Photo made by: James Peltzer
Photo made by: James Peltzer
Photo made by: Thomas Hubener
Cirque du Soleil – VOLTA
“Freedom is the ultimate achievement”
Energetic, urban and contemporary, VOLTA is a captivating voyage of discovery that showcases never-before-seen under the Big Top acrobatics in a visually striking world. Driven by a stirring melodic score and inspired in part by the adventurous spirit that fuels the culture of street sports, VOLTA is about finding yourself and unveiling your personal powers. VOLTA is a story of transformation. It is about being true to oneself, fulfilling one’s true potential, and recognizing one’s own power to make it possible. Ultimate freedom comes with self-acceptance, and with the liberation of the judgement of others.
Waz is a gameshow contestant that has lost touch with himself. He’s ashamed of who he is because of his difference.
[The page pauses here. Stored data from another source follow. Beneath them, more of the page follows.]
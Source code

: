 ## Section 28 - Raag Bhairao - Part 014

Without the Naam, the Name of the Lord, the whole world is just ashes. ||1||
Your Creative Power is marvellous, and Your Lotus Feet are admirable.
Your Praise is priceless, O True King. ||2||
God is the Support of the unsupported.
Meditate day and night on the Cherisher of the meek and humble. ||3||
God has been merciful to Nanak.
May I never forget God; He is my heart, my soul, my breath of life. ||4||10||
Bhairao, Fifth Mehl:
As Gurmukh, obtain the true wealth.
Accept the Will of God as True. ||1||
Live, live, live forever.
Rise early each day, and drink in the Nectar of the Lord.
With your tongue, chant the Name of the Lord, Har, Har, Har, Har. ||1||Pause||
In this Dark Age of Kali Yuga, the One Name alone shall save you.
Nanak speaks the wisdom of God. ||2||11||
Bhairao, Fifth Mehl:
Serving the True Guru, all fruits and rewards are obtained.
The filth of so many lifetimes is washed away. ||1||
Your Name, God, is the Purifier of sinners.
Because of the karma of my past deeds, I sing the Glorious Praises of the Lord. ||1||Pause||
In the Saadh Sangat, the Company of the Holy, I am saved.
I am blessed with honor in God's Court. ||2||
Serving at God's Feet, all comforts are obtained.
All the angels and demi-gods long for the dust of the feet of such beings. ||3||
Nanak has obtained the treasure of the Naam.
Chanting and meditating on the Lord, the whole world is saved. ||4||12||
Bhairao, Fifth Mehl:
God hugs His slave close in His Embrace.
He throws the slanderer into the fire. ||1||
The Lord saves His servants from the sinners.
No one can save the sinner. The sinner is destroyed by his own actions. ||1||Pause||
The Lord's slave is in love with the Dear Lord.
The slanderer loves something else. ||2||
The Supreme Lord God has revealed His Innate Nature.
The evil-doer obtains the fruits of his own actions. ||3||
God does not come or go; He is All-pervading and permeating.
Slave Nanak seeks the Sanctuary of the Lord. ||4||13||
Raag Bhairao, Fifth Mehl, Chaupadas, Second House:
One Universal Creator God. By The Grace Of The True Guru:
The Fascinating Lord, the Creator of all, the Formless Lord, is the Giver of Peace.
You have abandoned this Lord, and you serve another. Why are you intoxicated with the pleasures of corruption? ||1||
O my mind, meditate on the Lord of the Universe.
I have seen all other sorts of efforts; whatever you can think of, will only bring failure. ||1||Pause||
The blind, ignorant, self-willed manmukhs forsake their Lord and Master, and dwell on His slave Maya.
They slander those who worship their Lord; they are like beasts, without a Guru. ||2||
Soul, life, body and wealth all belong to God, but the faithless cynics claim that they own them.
Follow him as he enters the show in search of fame, thinking that this will bring him love and acceptance from others. What he will find is something else: that fame is not the answer. If fame doesn’t provide freedom and acceptance, then what does? Will Waz reconnect with his true self – and stand up for all that makes him truly unique? Will he realize that his difference is what makes him extraordinary?
ABOUT CIRQUE DU SOLEIL
Cirque du Soleil (“Circus of the Sun” or “Sun Circus”) is a Canadian (Quebecois) entertainment company and the largest theatrical producer in the world. Based in Montreal, Quebec, Canada, and located in the inner-city area of Saint-Michel, it was founded in Baie-Saint-Paul on 7 July 1984, by two former street performers, Guy Laliberté and Gilles Ste-Croix.
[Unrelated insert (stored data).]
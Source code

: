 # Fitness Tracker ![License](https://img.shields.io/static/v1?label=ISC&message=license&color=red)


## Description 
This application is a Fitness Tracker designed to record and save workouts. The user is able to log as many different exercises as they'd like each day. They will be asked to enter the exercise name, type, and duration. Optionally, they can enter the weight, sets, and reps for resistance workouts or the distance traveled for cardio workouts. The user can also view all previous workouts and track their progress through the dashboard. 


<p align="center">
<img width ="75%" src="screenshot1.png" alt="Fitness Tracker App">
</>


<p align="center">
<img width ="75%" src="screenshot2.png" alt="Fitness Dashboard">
Initially named Les Échassiers, (“The Waders”), they toured Quebec in 1980 as a performing troupe. Their initial financial hardship was relieved in 1983 by a government grant from the Canada Council for the Arts, as part of the 450th anniversary celebrations of Jacques Cartier’s voyage to Canada. Le Grand Tour du Cirque du Soleil was a success in 1984, and after securing a second year of funding, Laliberté hired Guy Caron from the National Circus School to recreate it as a “proper circus”. Its theatrical, character-driven approach and the absence of performing animals helped define Cirque du Soleil as the contemporary circus (“nouveau cirque”) that it remains today. (The only two instances of animals in Cirque du Soleil shows are the snakes of Zumanity and the doves of Believe.)
Each show is a synthesis of circus styles from around the world, with its own central theme and storyline. Shows employ continuous live music, with performers rather than stagehands changing the props. After financial successes and failures in the late 1980s, Nouvelle Expérience was created – with the direction of Franco Dragone – which not only made Cirque du Soleil profitable by 1990, but allowed it to create new shows.
Cirque du Soleil expanded rapidly through the 1990s and 2000s, going from one show to 19 shows in over 271 cities on every continent except Antarctica. The shows employ approximately 4,000 people from over 40 countries and generate an estimated annual revenue exceeding US$810 million. The multiple permanent Las Vegas shows alone play to more than 9,000 people a night, 5% of the city’s visitors, adding to the 90 million people who have experienced Cirque du Soleil worldwide.
In 2000, Laliberté bought out Gauthier, and with 95% ownership, has continued to expand the brand. In 2008, Laliberté split 20% of his share equally between two investment groups Istithmar World and Nakheel of Dubai, in order to further finance the company’s goals. In partnership with these two groups, Cirque du Soleil had planned to build a residency show in the United Arab Emirates in 2012 directed by Guy Caron (Dralion) and Michael Curry. However, following Dubai’s financial problems in 2010 caused by the 2008 recession, Laliberté stated that the project had been “put on ice”, that he might be looking for another financial partner to bankroll the company’s future plans; and that he might even consider giving up another 10% of his share in the company. Several more shows are in development around the world, as well as a television deal, a women’s clothing line, and possible ventures into other mediums such as spas, restaurants and nightclubs. Cirque du Soleil also produces a small number of private and corporate events each year (past clients have included the royal family of Dubai and the 2007 Super Bowl).
The company’s creations have received numerous prizes and distinctions, including a Bambi Award in 1997; a Rose d’Or in 1989; three Drama Desk Awards in 1991, 1998 and 2013; three Gemini Awards; four Primetime Emmy Awards; and a star on the Hollywood Walk of Fame. In 2000, Cirque du Soleil was awarded the National Arts Centre Award, a companion award of the Governor General’s Performing Arts Awards.; and in 2002 was inducted into Canada’s Walk of Fame.
In 2015, TPG Capital, Fosun Industrial Holdings and Caisse de dépôt et placement du Québec purchased 90% of Cirque du Soleil. The sale received regulatory approval from the Government of Canada on 30 June 2015.